**SUPPLIED RECORDS:**

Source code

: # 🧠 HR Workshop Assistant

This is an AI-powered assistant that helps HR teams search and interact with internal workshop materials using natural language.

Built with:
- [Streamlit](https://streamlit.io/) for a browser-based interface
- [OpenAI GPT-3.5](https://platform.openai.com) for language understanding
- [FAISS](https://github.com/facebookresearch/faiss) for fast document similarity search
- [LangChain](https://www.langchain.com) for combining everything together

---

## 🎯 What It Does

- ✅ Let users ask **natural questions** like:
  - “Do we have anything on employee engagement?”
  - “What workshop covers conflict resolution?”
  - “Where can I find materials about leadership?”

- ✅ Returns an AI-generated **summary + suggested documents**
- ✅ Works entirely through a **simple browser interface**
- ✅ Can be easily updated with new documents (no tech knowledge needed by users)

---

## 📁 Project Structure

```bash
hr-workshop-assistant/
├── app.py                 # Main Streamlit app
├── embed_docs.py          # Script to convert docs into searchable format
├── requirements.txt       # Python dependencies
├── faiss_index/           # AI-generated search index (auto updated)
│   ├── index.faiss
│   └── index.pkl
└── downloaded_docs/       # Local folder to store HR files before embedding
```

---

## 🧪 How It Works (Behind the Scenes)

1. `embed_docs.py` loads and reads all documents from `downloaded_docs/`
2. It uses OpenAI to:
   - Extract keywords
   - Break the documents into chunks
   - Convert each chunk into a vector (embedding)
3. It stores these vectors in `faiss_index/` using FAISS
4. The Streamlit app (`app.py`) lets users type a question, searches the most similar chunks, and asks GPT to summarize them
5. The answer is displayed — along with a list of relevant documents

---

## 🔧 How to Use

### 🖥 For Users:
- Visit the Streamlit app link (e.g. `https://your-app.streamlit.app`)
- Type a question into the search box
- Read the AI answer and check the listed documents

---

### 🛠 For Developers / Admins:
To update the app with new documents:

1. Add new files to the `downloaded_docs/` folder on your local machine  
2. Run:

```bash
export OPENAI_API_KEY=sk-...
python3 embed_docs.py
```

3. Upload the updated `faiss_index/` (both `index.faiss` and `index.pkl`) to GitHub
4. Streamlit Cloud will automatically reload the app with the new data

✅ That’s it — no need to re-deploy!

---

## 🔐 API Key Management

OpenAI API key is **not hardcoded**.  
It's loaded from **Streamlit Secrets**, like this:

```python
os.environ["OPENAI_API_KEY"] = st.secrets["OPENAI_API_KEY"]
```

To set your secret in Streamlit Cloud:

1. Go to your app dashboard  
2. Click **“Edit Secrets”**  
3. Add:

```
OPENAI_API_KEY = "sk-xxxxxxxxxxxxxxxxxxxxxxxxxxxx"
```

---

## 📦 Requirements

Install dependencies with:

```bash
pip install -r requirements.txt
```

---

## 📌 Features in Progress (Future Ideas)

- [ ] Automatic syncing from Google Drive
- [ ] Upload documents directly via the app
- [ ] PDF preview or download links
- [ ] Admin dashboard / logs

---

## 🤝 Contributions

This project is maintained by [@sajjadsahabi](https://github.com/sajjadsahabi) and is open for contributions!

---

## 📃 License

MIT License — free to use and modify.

**WHAT YOU HAVE TO DO:** The required output is each line of the entries that contains the word "files".

**RESULT:**
└── downloaded_docs/       # Local folder to store HR files before embedding
1. Add new files to the `downloaded_docs/` folder on your local machine  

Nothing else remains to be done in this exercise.